(EXERCISE DATA)
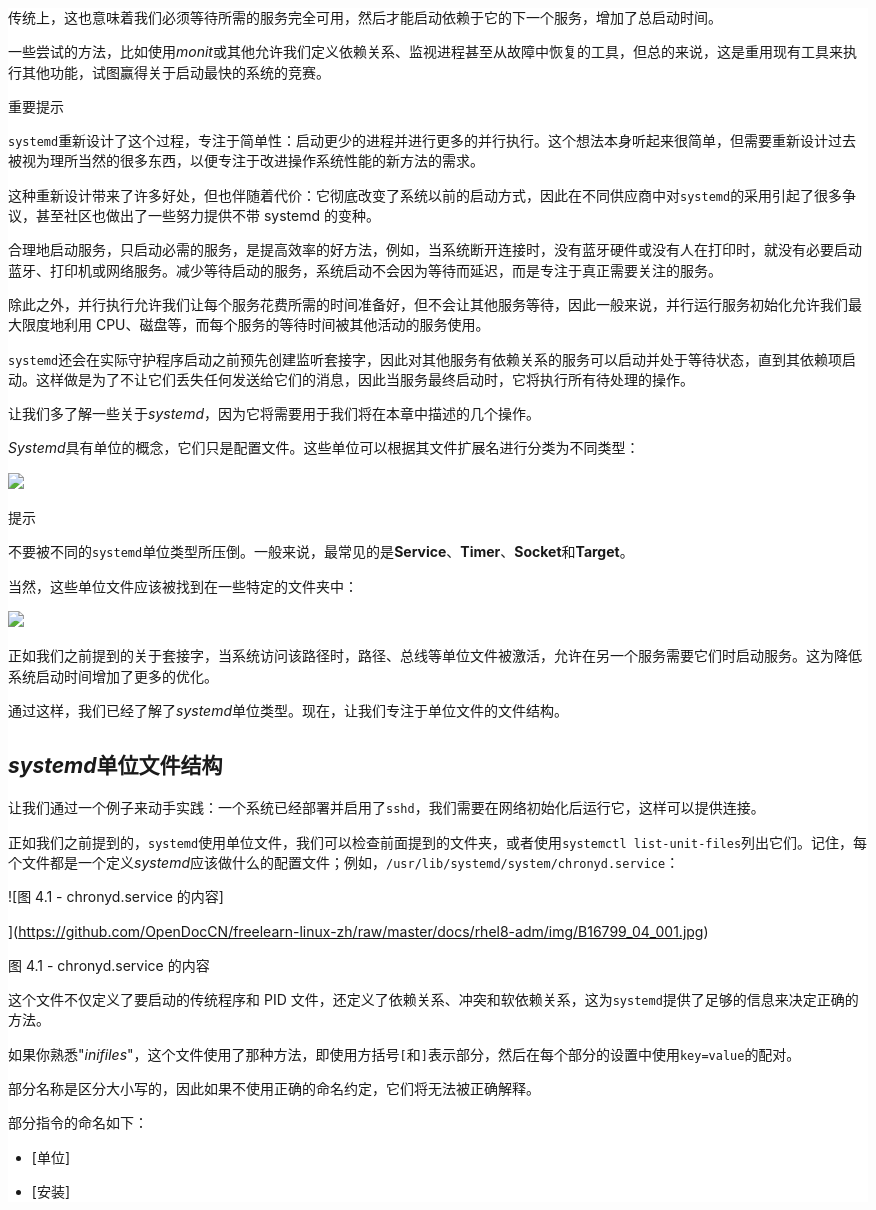 传统上，这也意味着我们必须等待所需的服务完全可用，然后才能启动依赖于它的下一个服务，增加了总启动时间。

一些尝试的方法，比如使用*monit*或其他允许我们定义依赖关系、监视进程甚至从故障中恢复的工具，但总的来说，这是重用现有工具来执行其他功能，试图赢得关于启动最快的系统的竞赛。

重要提示

`systemd`重新设计了这个过程，专注于简单性：启动更少的进程并进行更多的并行执行。这个想法本身听起来很简单，但需要重新设计过去被视为理所当然的很多东西，以便专注于改进操作系统性能的新方法的需求。

这种重新设计带来了许多好处，但也伴随着代价：它彻底改变了系统以前的启动方式，因此在不同供应商中对`systemd`的采用引起了很多争议，甚至社区也做出了一些努力提供不带 systemd 的变种。

合理地启动服务，只启动必需的服务，是提高效率的好方法，例如，当系统断开连接时，没有蓝牙硬件或没有人在打印时，就没有必要启动蓝牙、打印机或网络服务。减少等待启动的服务，系统启动不会因为等待而延迟，而是专注于真正需要关注的服务。

除此之外，并行执行允许我们让每个服务花费所需的时间准备好，但不会让其他服务等待，因此一般来说，并行运行服务初始化允许我们最大限度地利用 CPU、磁盘等，而每个服务的等待时间被其他活动的服务使用。

`systemd`还会在实际守护程序启动之前预先创建监听套接字，因此对其他服务有依赖关系的服务可以启动并处于等待状态，直到其依赖项启动。这样做是为了不让它们丢失任何发送给它们的消息，因此当服务最终启动时，它将执行所有待处理的操作。

让我们多了解一些关于*systemd*，因为它将需要用于我们将在本章中描述的几个操作。 

*Systemd*具有单位的概念，它们只是配置文件。这些单位可以根据其文件扩展名进行分类为不同类型：

![](https://github.com/OpenDocCN/freelearn-linux-zh/raw/master/docs/rhel8-adm/img/Table_4.1.jpg)

提示

不要被不同的`systemd`单位类型所压倒。一般来说，最常见的是**Service**、**Timer**、**Socket**和**Target**。

当然，这些单位文件应该被找到在一些特定的文件夹中：

![](https://github.com/OpenDocCN/freelearn-linux-zh/raw/master/docs/rhel8-adm/img/Table_4.2.jpg)

正如我们之前提到的关于套接字，当系统访问该路径时，路径、总线等单位文件被激活，允许在另一个服务需要它们时启动服务。这为降低系统启动时间增加了更多的优化。

通过这样，我们已经了解了*systemd*单位类型。现在，让我们专注于单位文件的文件结构。

## *systemd*单位文件结构

让我们通过一个例子来动手实践：一个系统已经部署并启用了`sshd`，我们需要在网络初始化后运行它，这样可以提供连接。

正如我们之前提到的，`systemd`使用单位文件，我们可以检查前面提到的文件夹，或者使用`systemctl list-unit-files`列出它们。记住，每个文件都是一个定义*systemd*应该做什么的配置文件；例如，`/usr/lib/systemd/system/chronyd.service`：

![图 4.1 - chronyd.service 的内容]

](https://github.com/OpenDocCN/freelearn-linux-zh/raw/master/docs/rhel8-adm/img/B16799_04_001.jpg)

图 4.1 - chronyd.service 的内容

这个文件不仅定义了要启动的传统程序和 PID 文件，还定义了依赖关系、冲突和软依赖关系，这为`systemd`提供了足够的信息来决定正确的方法。

如果你熟悉"*inifiles*"，这个文件使用了那种方法，即使用方括号`[`和`]`表示部分，然后在每个部分的设置中使用`key=value`的配对。

部分名称是区分大小写的，因此如果不使用正确的命名约定，它们将无法被正确解释。

部分指令的命名如下：

+   [单位]

+   [安装]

(ASSIGNED TASK)
Within the records above, count the lines that contain "chronyd" and give the number with nothing added.

(ANSWER SECTION)
3